CRISTÓBAL ENCINAS SÁNCHEZ
Entre las junqueras del estanque
las ranas croaban incansables su resuelta partitura, complaciendo a la noche
cálida y buscando ansiosas, tal vez, a sus parejas. Las sopranos tenían sus
cuerdas bien templadas, dando unos tonos sonoros, brillantes.
Pendiente
estaba yo de aquellos cantares anfibios cuando recordé la rana del cuento a la
que besó un príncipe y se convirtió en hermosa doncella, a pesar de que su piel
resbaladiza no era apetecible para ser besada.
Todas las
tardes del verano cantan a coro, y en una de ellas me acerqué sigiloso al agua
cristalina que transmitía las suaves ondas de sus imperceptibles saltos. Los
resueltos ojos, casi escondidos bajo la superficie, escudriñaban, sin ser
vistos y, sin alterarse, mi figura. Me agaché y me fui hacia la parte más
tupida de las junqueras altas, con una lentitud tan exagerada que logré coger a
una. En mis manos la contemplé y la acerqué a mi cara. Entonces se me ocurrió
darle un ligero beso. Con las patas estiradas, me miró atenta.
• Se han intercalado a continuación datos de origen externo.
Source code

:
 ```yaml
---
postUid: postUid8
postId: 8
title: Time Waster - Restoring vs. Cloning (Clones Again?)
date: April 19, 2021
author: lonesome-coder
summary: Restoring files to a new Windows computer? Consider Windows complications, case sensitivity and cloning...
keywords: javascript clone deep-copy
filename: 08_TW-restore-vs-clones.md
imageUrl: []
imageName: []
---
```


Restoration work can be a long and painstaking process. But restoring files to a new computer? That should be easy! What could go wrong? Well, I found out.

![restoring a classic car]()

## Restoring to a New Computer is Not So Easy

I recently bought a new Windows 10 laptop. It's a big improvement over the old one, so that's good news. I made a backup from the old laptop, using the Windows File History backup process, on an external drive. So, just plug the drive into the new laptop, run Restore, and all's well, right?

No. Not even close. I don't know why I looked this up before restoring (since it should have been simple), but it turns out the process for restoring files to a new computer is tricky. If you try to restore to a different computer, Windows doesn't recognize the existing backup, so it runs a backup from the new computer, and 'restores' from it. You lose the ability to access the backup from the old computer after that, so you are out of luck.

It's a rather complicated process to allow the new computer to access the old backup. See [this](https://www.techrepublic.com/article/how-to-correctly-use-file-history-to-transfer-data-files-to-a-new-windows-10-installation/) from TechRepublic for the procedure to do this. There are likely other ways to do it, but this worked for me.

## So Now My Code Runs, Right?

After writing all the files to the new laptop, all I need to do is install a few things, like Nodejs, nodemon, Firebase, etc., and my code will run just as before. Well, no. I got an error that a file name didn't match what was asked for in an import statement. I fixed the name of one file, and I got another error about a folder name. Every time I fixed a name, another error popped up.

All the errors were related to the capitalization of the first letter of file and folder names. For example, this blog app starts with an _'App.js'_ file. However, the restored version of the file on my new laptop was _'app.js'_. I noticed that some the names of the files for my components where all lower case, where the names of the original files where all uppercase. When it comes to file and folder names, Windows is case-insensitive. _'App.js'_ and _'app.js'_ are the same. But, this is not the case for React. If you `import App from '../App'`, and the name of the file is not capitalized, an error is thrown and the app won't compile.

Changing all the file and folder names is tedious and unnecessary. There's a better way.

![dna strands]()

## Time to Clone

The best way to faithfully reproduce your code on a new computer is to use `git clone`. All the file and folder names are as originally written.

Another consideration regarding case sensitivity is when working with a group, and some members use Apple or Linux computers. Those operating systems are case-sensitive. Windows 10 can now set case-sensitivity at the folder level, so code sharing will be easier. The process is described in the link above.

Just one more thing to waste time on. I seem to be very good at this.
Yo la observaba,
como esperando una transformación instantánea. Como no ocurría nada, le secundé
con otro beso, dándome la impresión de que me sonreía. Nada de eso. La puse suavemente
en la palma de mi mano y al final se decidió a dar un salto olímpico con un
estilo impecable que la llevó hacia el centro del estanque.
Esta tarde
cuando anochecía me he pasado otra vez por la charca, cuando estaban en plena
sinfonía. Oigo algunos chapoteos. ¿Pensaría la rana que estuvo en mis manos que
al darle el beso quizá fuera yo el que se transformara en su príncipe?